*RECORDS*.
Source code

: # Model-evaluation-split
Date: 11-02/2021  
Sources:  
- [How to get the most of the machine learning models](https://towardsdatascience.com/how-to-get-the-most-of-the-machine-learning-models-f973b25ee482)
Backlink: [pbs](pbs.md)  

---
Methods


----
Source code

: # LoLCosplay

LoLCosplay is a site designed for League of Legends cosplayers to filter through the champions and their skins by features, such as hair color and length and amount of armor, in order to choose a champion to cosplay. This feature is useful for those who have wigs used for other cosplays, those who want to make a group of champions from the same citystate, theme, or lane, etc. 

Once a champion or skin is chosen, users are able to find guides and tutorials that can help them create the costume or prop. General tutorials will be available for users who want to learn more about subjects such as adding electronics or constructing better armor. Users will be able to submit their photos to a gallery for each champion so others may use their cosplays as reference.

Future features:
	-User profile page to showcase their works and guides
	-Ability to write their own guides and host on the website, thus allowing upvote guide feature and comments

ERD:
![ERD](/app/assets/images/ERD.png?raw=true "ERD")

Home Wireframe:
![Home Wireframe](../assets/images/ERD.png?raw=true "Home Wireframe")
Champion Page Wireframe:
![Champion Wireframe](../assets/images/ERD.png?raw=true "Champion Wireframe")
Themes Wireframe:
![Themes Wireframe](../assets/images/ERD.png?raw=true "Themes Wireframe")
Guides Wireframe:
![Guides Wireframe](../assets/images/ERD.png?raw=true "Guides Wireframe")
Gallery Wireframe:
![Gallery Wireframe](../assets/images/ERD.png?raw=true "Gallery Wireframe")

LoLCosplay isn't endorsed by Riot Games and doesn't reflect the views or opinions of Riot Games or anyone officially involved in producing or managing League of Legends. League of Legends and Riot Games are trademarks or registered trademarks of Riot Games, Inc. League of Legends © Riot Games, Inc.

*WHAT THIS TASK INVOLVES*.
A single number, please: the count of lines above that contain the string "true".

*RESULT OF THE TASK*.
6